Puis le dirigeant communiste dénonce la fausse alternative que proposent les ligues d’extrême droite, inspirées par le fascisme italien et le nazisme, qui ont tenté de prendre le pouvoir le 6 février 1934. Mais le plus étonnant du discours est sa chute. « Nous te tendons la main, catholique, ouvrier, employé, artisan, paysan, nous qui sommes des laïques parce que tu es notre frère et que tu es comme nous accablé par les mêmes soucis. Nous te tendons la main, volontaire national, ancien combattant devenu croix-de-feu, parce que tu es un fils de notre peuple, que tu souffres comme nous du désordre et de la corruption, parce que tu veux comme nous éviter que le pays ne glisse à la ruine et à la catastrophe », lance le secrétaire général du PCF.
Ce discours ne manque pas de faire réagir. La droite entame l’air connu de l’anticommunisme : « En France comme en Russie le communisme fera de vous ses esclaves », affirment les affiches du Centre de propagande des républicains nationaux. L’écrivain François Mauriac, proche de la droite catholique mais républicaine, ironise dans « Le Figaro » en comparant le discours du dirigeant communiste à « la voix tendre et bêlante » de « la paysanne qui appelle ses couvées : “Petits ! Petits ! Petits !” » Dans « Candide », l’écrivain Lucien Rebatet, qui sera sous l’Occupation un des plus ardents partisans de la collaboration, moque aussi « le communisme pantouflard et pot-au-feu ».

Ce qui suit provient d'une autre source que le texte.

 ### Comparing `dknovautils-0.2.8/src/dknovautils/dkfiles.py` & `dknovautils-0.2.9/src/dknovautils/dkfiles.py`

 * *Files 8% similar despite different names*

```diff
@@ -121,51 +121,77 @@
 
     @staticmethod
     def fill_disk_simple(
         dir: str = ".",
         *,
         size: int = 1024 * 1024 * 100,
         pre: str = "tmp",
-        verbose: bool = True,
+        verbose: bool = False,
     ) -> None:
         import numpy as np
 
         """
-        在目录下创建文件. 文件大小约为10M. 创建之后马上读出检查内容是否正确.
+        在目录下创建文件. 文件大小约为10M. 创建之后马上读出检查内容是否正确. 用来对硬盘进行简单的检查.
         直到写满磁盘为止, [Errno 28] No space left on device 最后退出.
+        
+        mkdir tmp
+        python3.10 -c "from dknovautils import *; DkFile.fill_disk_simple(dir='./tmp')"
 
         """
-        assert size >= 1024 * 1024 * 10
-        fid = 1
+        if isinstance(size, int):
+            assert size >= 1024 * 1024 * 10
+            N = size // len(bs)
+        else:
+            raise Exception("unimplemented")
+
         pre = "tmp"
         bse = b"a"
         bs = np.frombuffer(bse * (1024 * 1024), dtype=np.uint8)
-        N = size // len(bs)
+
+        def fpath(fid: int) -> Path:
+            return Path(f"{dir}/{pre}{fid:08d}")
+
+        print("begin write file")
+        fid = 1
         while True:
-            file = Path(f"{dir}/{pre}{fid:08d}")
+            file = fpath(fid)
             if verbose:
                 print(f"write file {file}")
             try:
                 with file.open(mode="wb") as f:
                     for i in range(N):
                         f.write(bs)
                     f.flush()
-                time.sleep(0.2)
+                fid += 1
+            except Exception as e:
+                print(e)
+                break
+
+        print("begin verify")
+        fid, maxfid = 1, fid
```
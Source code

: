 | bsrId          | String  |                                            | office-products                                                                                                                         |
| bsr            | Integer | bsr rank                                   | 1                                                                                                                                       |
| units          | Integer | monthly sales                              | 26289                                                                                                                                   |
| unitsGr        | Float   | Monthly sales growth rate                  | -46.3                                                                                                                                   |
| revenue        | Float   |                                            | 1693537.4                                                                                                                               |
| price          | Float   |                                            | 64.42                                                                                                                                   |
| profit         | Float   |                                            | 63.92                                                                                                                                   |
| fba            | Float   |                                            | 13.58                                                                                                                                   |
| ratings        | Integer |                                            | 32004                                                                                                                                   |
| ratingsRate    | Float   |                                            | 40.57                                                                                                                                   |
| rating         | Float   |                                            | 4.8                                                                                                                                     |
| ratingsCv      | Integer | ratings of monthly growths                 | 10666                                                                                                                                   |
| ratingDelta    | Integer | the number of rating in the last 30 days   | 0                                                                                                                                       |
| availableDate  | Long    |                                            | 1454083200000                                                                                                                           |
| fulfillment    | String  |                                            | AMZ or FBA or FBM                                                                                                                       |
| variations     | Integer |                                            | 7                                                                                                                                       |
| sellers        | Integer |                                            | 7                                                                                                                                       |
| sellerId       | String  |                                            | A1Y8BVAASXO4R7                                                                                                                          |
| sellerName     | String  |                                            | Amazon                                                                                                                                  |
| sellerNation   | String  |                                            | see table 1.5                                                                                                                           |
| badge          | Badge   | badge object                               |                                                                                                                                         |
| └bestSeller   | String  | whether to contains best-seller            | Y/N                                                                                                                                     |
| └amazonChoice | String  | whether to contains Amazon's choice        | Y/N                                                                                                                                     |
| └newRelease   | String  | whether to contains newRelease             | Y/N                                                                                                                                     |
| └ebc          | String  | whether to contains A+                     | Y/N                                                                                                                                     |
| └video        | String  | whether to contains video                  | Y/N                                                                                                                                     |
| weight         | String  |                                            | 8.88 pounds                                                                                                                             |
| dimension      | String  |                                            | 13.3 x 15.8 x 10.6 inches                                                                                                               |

Mais ce tir de barrage conservateur n’empêche pas le succès électoral de la gauche. Au soir du 26 avril 1936, premier tour du scrutin, le PCF recueille plus de 15% des suffrages, soit le double de son score au scrutin de 1932. Ses alliés socialistes et radicaux stagnent. Mais rien n’est joué pour le second tour, prévu pour le 3 mai. Si ce n’est que les partis de gauche ont convenu de se désister en faveur du candidat arrivé en tête au premier tour dans chaque circonscription.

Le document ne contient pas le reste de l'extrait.